If I'm not mistaken, this article describes the same thing, and it was far easier to read:


It took me a number of readings before I figured it out, back in the day. I summarized my understanding in http://eli.thegreenplace.net/2010/01/02/top-down-operator-pr... -- hope it's helpful

The Pratt/TDOP scheme is a decentralized or OO way to organize the same idea. I coded them both, at https://github.com/darius/sketchbook/blob/master/parsing/pre... and https://github.com/darius/sketchbook/blob/master/parsing/pra...

(My Pratt is smaller than my precedence-climbing here because I ended up actually using the latter, so it got some extras added.)

Talking about the shunting yard algorithm, it's funny how often trains and railroads have inspired programming concepts. Parsing, concurrency and recently Scott Wlaschin describe monads through railways http://fsharpforfunandprofit.com/posts/recipe-part2/.

ps: while searching for Wlaschin talk I stumbled upon that https://www.google.com/search?q=monad+railway+equipment #rimshot

Worth noting is Doug Crockford's TDOP parser implementation in JavaScript, it's quite elegant: https://github.com/douglascrockford/TDOP/

As well as his accompanying talk, titled Syntaxation: https://www.youtube.com/watch?v=9e_oEE72d3U (sadly, the recording has gaps and is generally horrible; as far as I know he gave the talk only once).
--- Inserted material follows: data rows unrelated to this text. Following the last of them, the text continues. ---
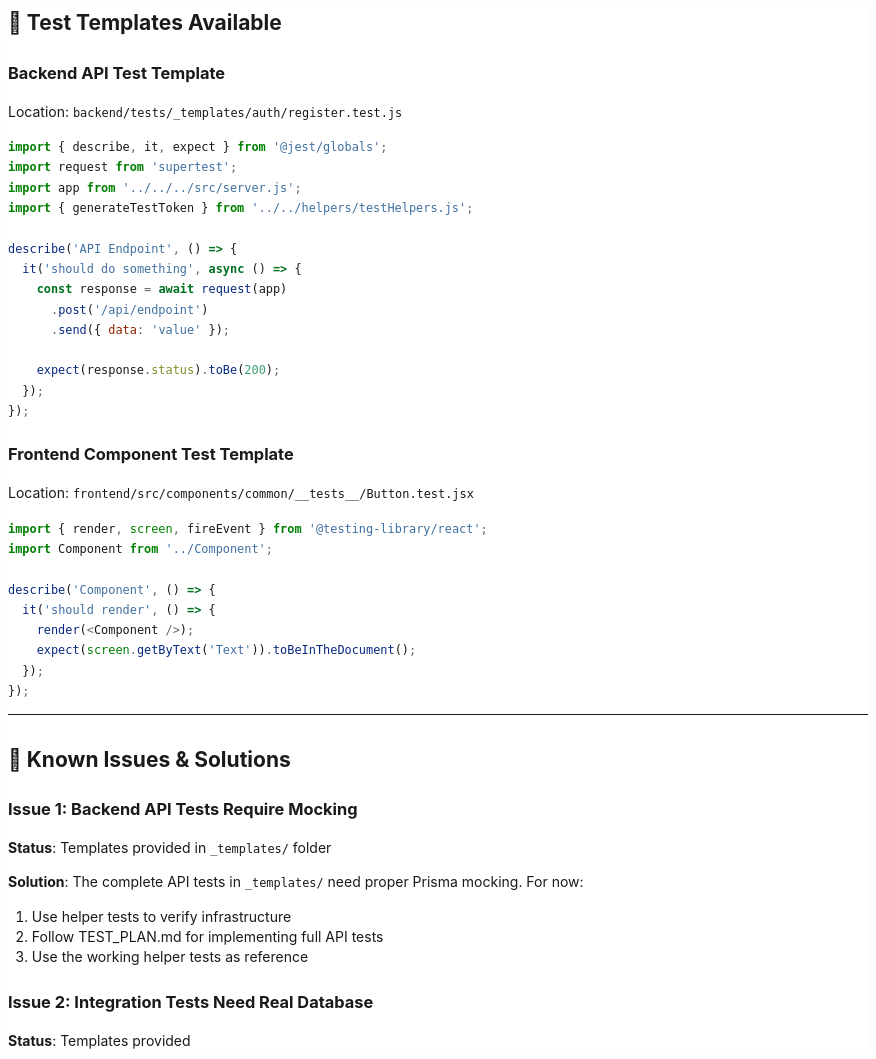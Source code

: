 ## 📝 Test Templates Available

### Backend API Test Template
Location: `backend/tests/_templates/auth/register.test.js`

```javascript
import { describe, it, expect } from '@jest/globals';
import request from 'supertest';
import app from '../../../src/server.js';
import { generateTestToken } from '../../helpers/testHelpers.js';

describe('API Endpoint', () => {
  it('should do something', async () => {
    const response = await request(app)
      .post('/api/endpoint')
      .send({ data: 'value' });

    expect(response.status).toBe(200);
  });
});
```

### Frontend Component Test Template
Location: `frontend/src/components/common/__tests__/Button.test.jsx`

```javascript
import { render, screen, fireEvent } from '@testing-library/react';
import Component from '../Component';

describe('Component', () => {
  it('should render', () => {
    render(<Component />);
    expect(screen.getByText('Text')).toBeInTheDocument();
  });
});
```

---

## 🐛 Known Issues & Solutions

### Issue 1: Backend API Tests Require Mocking
**Status**: Templates provided in `_templates/` folder

**Solution**: The complete API tests in `_templates/` need proper Prisma mocking. For now:
1. Use helper tests to verify infrastructure
2. Follow TEST_PLAN.md for implementing full API tests
3. Use the working helper tests as reference

### Issue 2: Integration Tests Need Real Database
**Status**: Templates provided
Crockford's talk led me to the original paper and together they really expanded my horizon on how to make maintainable parsing engines. Thanks for putting in the effort and making it more accessible!

Surprisingly, when people can shoot movies with their iPhones, we have nothing to help here. I'd love to see something similar to super-resolution, merging multiples audio sources into a 'higher' res one. And temporal markov graph-cut, to fill gaps as much as possible.

Wrong post?

Just a strong digression. It's sadly common to have badly recorded talks which is surprising considering the era.

Yeah, it doesn't help that conference organizers tend to discourage the audience from doing their own recordings.

Why is that ? Copyrights or syndicated revenue ? Professional conference recording seems quite pricey[1]. Maybe there can be a middle ground solution.

[1] There's a crowdfunding to help pay for some lambda talks, it was around 15k. I don't know the details though, if it's for many days in many rooms

I love the idea of remastering old papers for the web. While SVG and MathJax allow to easily include diagrams and math, this work shows that you can get away with using only Unicode.

To make the most of the capabilities of HTML, I would have made citations hoverable, so a tooltip can show the reference next to it without the need to go to the bottom.

I have used TDOP and made variations of it before (e.g. combining TDOP and PEG, as well as introducing a form sub-grammars, like what you get with CFGs). I could also see the similarity between TDOP and left corner parsing, which gave me a better grounding on it.

Still never really felt like I deeply understood it. I think there was some intuitive leap I just wasn't making. A lot of it had to do with the choice of left/right binding powers, and loop that does the comparison and chooses whether to keep extending or to "dive down" into a new sub-tree.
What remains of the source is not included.